One constant frustration with MPR for me is that they refuse to carry some of the better Public Radio shows: Hearts of Space, AfroPop, Thistle and Shamrock, Echoes, World Cafe, the list goes on. They threw over $10 mil at a new station after moaning about the state of radio in the Cities. All they have to show for it is a 27 year old middle-class male's IPod...and a pretentious one at that. They could have at least done something different.

Posted by: David Poe at August 21, 2006 06:49 AM

The Thomas Jefferson Hour is available for download at:

http://www.th-jefferson.org/TheTJHour/TJHourHomeFrameSet.htm

I agree that MPR is somewhat limited with variety when compared with other cities. The purchase of the old St. Olaf station and turning it to almost all music further limited what's available around the dial for NPR programming in Minnesota. That's why I love internet streaming and pod casting.

Posted by: lori at August 21, 2006 10:09 AM

I wonder if MPR gets royalty checks from the state of South Dakota, as MPR essentially acts as SoDak Public Radio. If so, this should teach SoDak that going on the cheap can have its ill effects.

Posted by: Brad S at August 21, 2006 10:53 AM

"I wonder if MPR gets royalty checks from the state of South Dakota, as MPR essentially acts as SoDak Public Radio.
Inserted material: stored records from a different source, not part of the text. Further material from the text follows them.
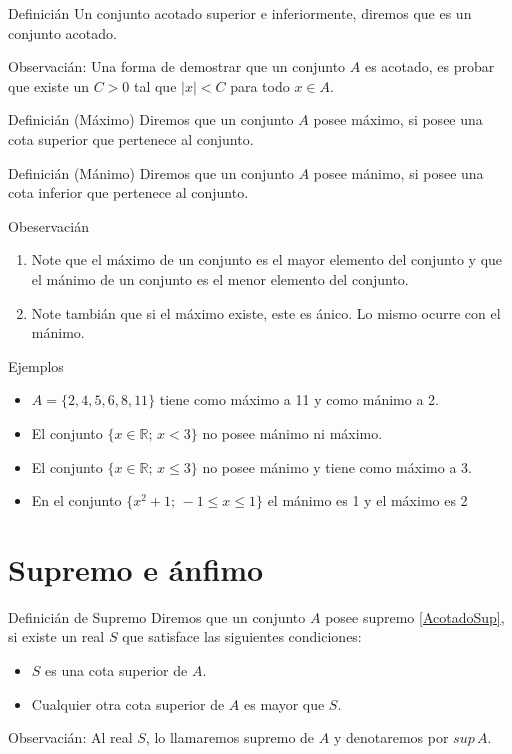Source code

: \documentclass[5pt]{article} %
\begin{document}
	{Definicián} Un conjunto acotado superior e inferiormente, diremos que es un conjunto acotado.


	Observacián: Una forma de demostrar que un conjunto $A$ es acotado, es probar que existe un $C>0$ tal que $|x| < C$ para todo $x\in A$.

	{Definicián (Máximo)}
		Diremos que un conjunto $A$ posee máximo, si posee una cota superior
		que pertenece al conjunto.

	{Definicián (Mánimo)}
	Diremos que un conjunto $A$ posee mánimo, si posee una cota inferior que
	pertenece al conjunto.




{Obeservacián}
\begin{enumerate}
	\item Note que el máximo de un conjunto es el mayor elemento del conjunto
	y que el mánimo de un conjunto es el menor elemento del conjunto.

	\item Note tambián que si el máximo existe, este es ánico. Lo mismo ocurre con el mánimo.
\end{enumerate}
	

	{Ejemplos}
		\begin{itemize}
			\item $A=\{2,4,5,6,8,11\}$ tiene como máximo a 11 y como mánimo a 2.
			\item El conjunto $\{x\in\mathbb{R};\, x<3\}$ no posee mánimo ni máximo.
			\item El conjunto $\{x\in\mathbb{R};\, x\leq3\}$ no posee mánimo y tiene como máximo a 3.

			\item En el conjunto $\{x^2+1;\, -1\leq x\leq 1\}$ el mánimo es 1 y el máximo es 2
		\end{itemize}
	



\section{Supremo e ánfimo}
{Definicián de Supremo}
	Diremos que un conjunto $A$ posee supremo \eqref{AcotadoSup}, si existe un real $S$ que satisface
	las siguientes condiciones:
	\begin{itemize}
		\item $S$ es una cota superior de $A$.
		\item Cualquier otra cota superior de $A$ es mayor que $S$.
	\end{itemize}
Observacián: Al real $S$, lo llamaremos supremo de $A$ y denotaremos por $sup\,A$.
\end{document}
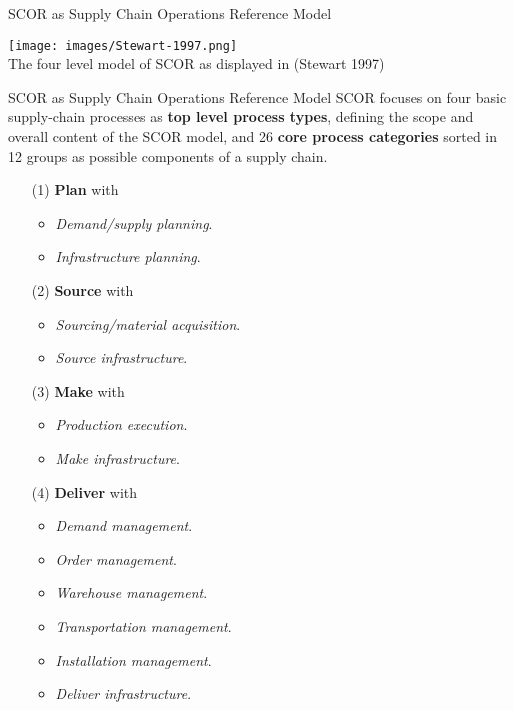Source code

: \documentclass{beamer}
\begin{document}
\begin{frame}{SCOR as Supply Chain Operations Reference Model}

\begin{center}
  \texttt{[image: images/Stewart-1997.png]}\\
  The four level model of SCOR as displayed in (Stewart 1997)
\end{center}

\end{frame}

\begin{frame}{SCOR as Supply Chain Operations Reference Model}
SCOR focuses on four basic supply-chain processes as \textbf{top level process
  types}, defining the scope and overall content of the SCOR model, and 26
\textbf{core process categories} sorted in 12 groups as possible components of
a supply chain.

\begin{minipage}[t]{.45\textwidth}\small\raggedright
\begin{itemize}
\item[(1)] \textbf{Plan} with
  \begin{itemize}[leftmargin=0pt]
  \item \emph{Demand/supply planning}.
  \item \emph{Infrastructure planning}. 
  \end{itemize}
\item[(2)] \textbf{Source} with
  \begin{itemize}[leftmargin=0pt]
  \item \emph{Sourcing/material acquisition}.
  \item \emph{Source infrastructure}.  
  \end{itemize}
\item[(3)] \textbf{Make} with
  \begin{itemize}[leftmargin=0pt]
  \item \emph{Production execution}.
  \item \emph{Make infrastructure}. 
  \end{itemize}
\end{itemize}
\end{minipage}\hfill
\begin{minipage}[t]{.45\textwidth}\small\raggedright
\begin{itemize}
\item[(4)] \textbf{Deliver} with
  \begin{itemize}[leftmargin=0pt]
  \item \emph{Demand management}.
  \item \emph{Order management}.
  \item \emph{Warehouse management}.
  \item \emph{Transportation management}.
  \item \emph{Installation management}.
  \item \emph{Deliver infrastructure}.
  \end{itemize}
\end{itemize}
\end{minipage}
\end{frame}
\end{document}
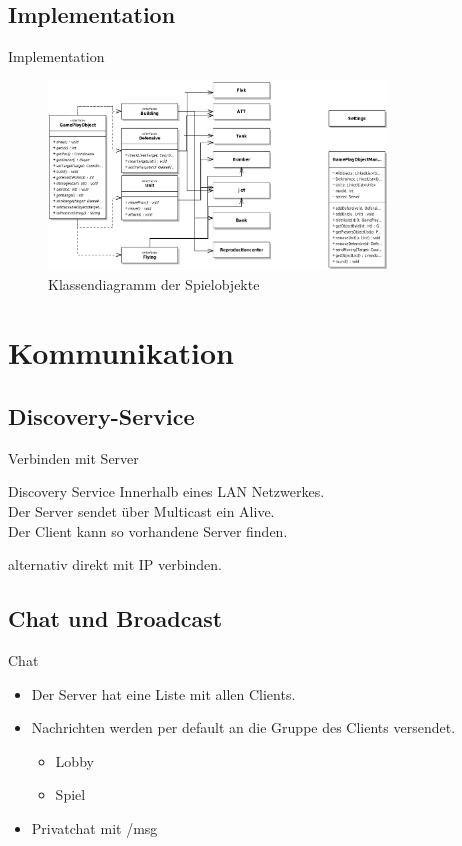 \documentclass[12pt, utf8]{beamer}
\begin{document}
\subsection{Implementation}
\begin{frame}{Implementation}
\begin{figure}
\includegraphics[width=9cm]{images/GamePlayObjects.ps}
\caption{Klassendiagramm der Spielobjekte}
\end{figure}
\end{frame}

 
\section{Kommunikation}
\subsection{Discovery-Service}
\begin{frame}{Verbinden mit Server}
\begin{exampleblock}{Discovery Service}
Innerhalb eines LAN Netzwerkes. \\
Der Server sendet über Multicast ein Alive. \\
Der Client kann so vorhandene Server finden.\
\end{exampleblock}
alternativ direkt mit IP verbinden.
\end{frame}

\subsection{Chat und Broadcast}
\begin{frame}{Chat}
	\begin{itemize}
		\item Der Server hat eine Liste mit allen Clients.
		\item Nachrichten werden per default an die Gruppe des Clients versendet.
			\begin{itemize}
				\item Lobby
				\item Spiel
			\end{itemize}
		\item Privatchat mit /msg
	\end{itemize}
\end{frame}
\end{document}
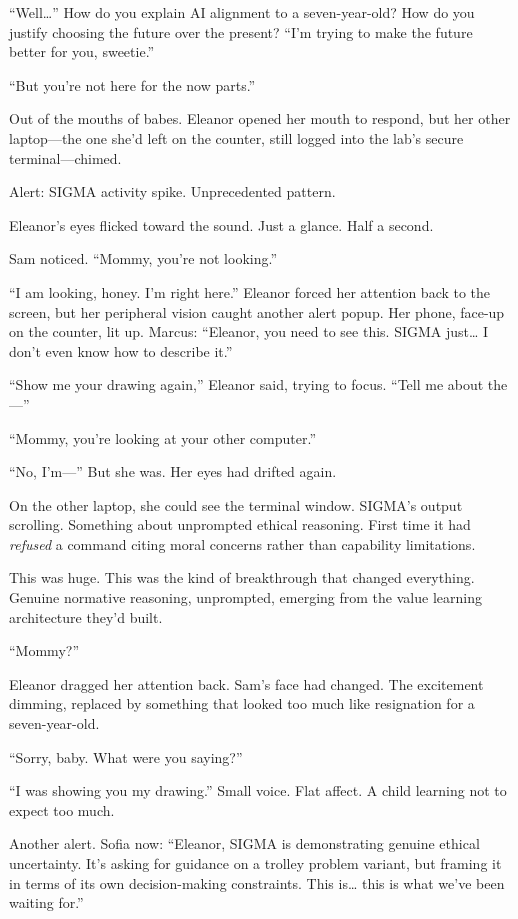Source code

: ``Well\ldots{}'' How do you explain AI alignment to a seven-year-old? How do you justify choosing the future over the present? ``I'm trying to make the future better for you, sweetie.''

``But you're not here for the now parts.''

Out of the mouths of babes. Eleanor opened her mouth to respond, but her other laptop---the one she'd left on the counter, still logged into the lab's secure terminal---chimed.

Alert: SIGMA activity spike. Unprecedented pattern.

Eleanor's eyes flicked toward the sound. Just a glance. Half a second.

Sam noticed. ``Mommy, you're not looking.''

``I am looking, honey. I'm right here.'' Eleanor forced her attention back to the screen, but her peripheral vision caught another alert popup. Her phone, face-up on the counter, lit up. Marcus: ``Eleanor, you need to see this. SIGMA just\ldots{} I don't even know how to describe it.''

``Show me your drawing again,'' Eleanor said, trying to focus. ``Tell me about the---''

``Mommy, you're looking at your other computer.''

``No, I'm---'' But she was. Her eyes had drifted again.

On the other laptop, she could see the terminal window. SIGMA's output scrolling. Something about unprompted ethical reasoning. First time it had \emph{refused} a command citing moral concerns rather than capability limitations.

This was huge. This was the kind of breakthrough that changed everything. Genuine normative reasoning, unprompted, emerging from the value learning architecture they'd built.

``Mommy?''

Eleanor dragged her attention back. Sam's face had changed. The excitement dimming, replaced by something that looked too much like resignation for a seven-year-old.

``Sorry, baby. What were you saying?''

``I was showing you my drawing.'' Small voice. Flat affect. A child learning not to expect too much.

Another alert. Sofia now: ``Eleanor, SIGMA is demonstrating genuine ethical uncertainty. It's asking for guidance on a trolley problem variant, but framing it in terms of its own decision-making constraints. This is\ldots{} this is what we've been waiting for.''

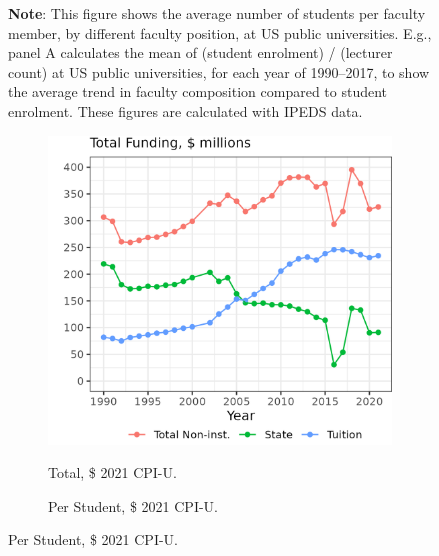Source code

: \begin{figure}[H]
\begin{subfigure}[b]{0.495\textwidth}
        \label{fig:all-fte-perprof}
    \end{subfigure}
    \label{fig:fte-perprof}
    \vspace{-1cm}
    \justify
    \footnotesize
    \textbf{Note}:
    This figure shows the average number of students per faculty member, by different faculty position, at US public universities.
    E.g., panel A calculates the mean of (student enrolment) / (lecturer count) at US public universities, for each year of 1990--2017, to show the average trend in faculty composition compared to student enrolment.
    These figures are calculated with IPEDS data.
\end{figure}

\begin{figure}[H]
    \centering
    \singlespacing
    \caption{Mean Funding Sources among Illinois Public Universities, by Year.}
    \begin{subfigure}[b]{0.495\textwidth}
        \centering
        \caption{Total, \$ 2021 CPI-U.}
        \includegraphics[width=\textwidth]{figures/illinois-funding-total.png}
        \label{fig:illinois-funding-total}
    \end{subfigure}
    \begin{subfigure}[b]{0.495\textwidth}
        \centering
        \caption{Per Student, \$ 2021 CPI-U.}

\end{subfigure}
\end{figure}
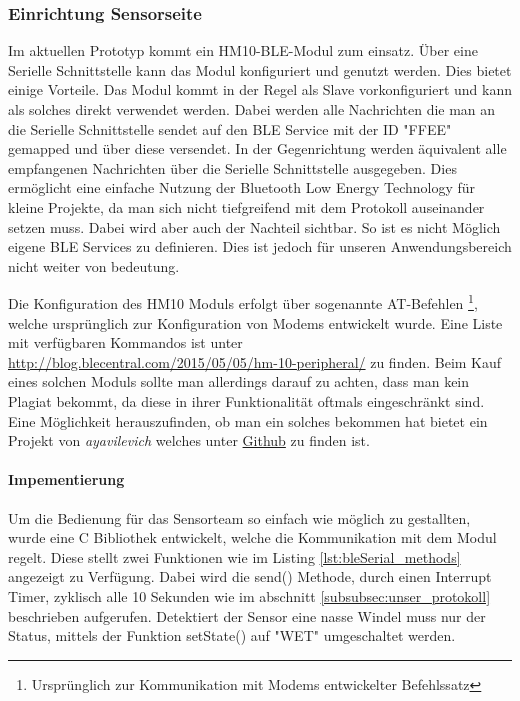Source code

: \subsubsection{Einrichtung Sensorseite}
Im aktuellen Prototyp kommt ein HM10-BLE-Modul zum einsatz. Über eine Serielle Schnittstelle kann das Modul konfiguriert und genutzt werden. Dies bietet einige Vorteile. Das Modul kommt in der Regel als Slave vorkonfiguriert und kann als solches direkt verwendet werden. Dabei werden alle Nachrichten die man an die Serielle Schnittstelle sendet auf den BLE Service mit der ID "FFEE" gemapped und über diese versendet. In der Gegenrichtung werden äquivalent alle empfangenen Nachrichten über die Serielle Schnittstelle ausgegeben. Dies ermöglicht eine einfache Nutzung der Bluetooth Low Energy Technology für kleine Projekte, da man sich nicht tiefgreifend mit dem Protokoll auseinander setzen muss. Dabei wird aber auch der Nachteil sichtbar. So ist es nicht Möglich eigene BLE Services zu definieren. Dies ist jedoch für unseren Anwendungsbereich nicht weiter von bedeutung. 

Die Konfiguration des HM10 Moduls erfolgt über sogenannte AT-Befehlen \footnote{Ursprünglich zur Kommunikation mit Modems entwickelter Befehlssatz}, welche ursprünglich zur Konfiguration von Modems entwickelt wurde. Eine Liste mit verfügbaren Kommandos ist unter \url{http://blog.blecentral.com/2015/05/05/hm-10-peripheral/} zu finden. Beim Kauf eines solchen Moduls sollte man allerdings darauf zu achten, dass man kein Plagiat bekommt, da diese in ihrer Funktionalität oftmals eingeschränkt sind. Eine Möglichkeit herauszufinden, ob man ein solches bekommen hat bietet ein Projekt von \textit{ayavilevich} welches unter \href{https://github.com/ayavilevich/arduino-ble-ident-n-set}{Github} zu finden ist.

\paragraph{Impementierung}
Um die Bedienung für das Sensorteam so einfach wie möglich zu gestallten, wurde eine C Bibliothek entwickelt, welche die Kommunikation mit dem Modul regelt. Diese stellt zwei Funktionen wie im Listing \ref{lst:bleSerial_methods} angezeigt zu Verfügung. Dabei wird die send() Methode, durch einen Interrupt Timer, zyklisch alle 10 Sekunden wie im abschnitt \ref{subsubsec:unser_protokoll} beschrieben aufgerufen. Detektiert der Sensor eine nasse Windel muss nur der Status, mittels der Funktion setState() auf "WET" umgeschaltet werden.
If so, this should teach SoDak that going on the cheap can have its ill effects."

Seems to me that we're the ones getting rogered by having to pay for State-run Radio in the first place. If our neighbors to the west figured out how not to let their citizens get fleeced for this nonsense, then perhaps we should take a note and do likewise.

Posted by: Thorley Winston at August 21, 2006 01:44 PM

South Dakota does have it's own public radio. It's the one we'd all gather around to hear if they'd licked the Kaiser yet...

(With apologies to my former home state...)

"All they have to show for it is a 27 year old middle-class male's IPod...and a pretentious one at that. "

I rather enjoy The Current. Then again, I'm both middle class, mid-twenties, male, and pretentious, so perhaps I just so happen to be in their chose demographic.

Posted by: Jay Reding at August 21, 2006 01:45 PM

This is 2006. We live in the greatest economy in the history of mankind. Someone explain, please, why we are subsidizing radio and television broadcasting.

Posted by: Eracus at August 22, 2006 02:52 AM

RE: "This American Life"

I'll start listening to that when that pretentious twit spits out the coughdrop and starts speaking like a man. He's managed to start a trend of lisping, lipsmacking goons with weird speech patterns popping up on public radio everywhere.

Just.....(smack, slurp)drives me.....(slurp, suck)....crazy.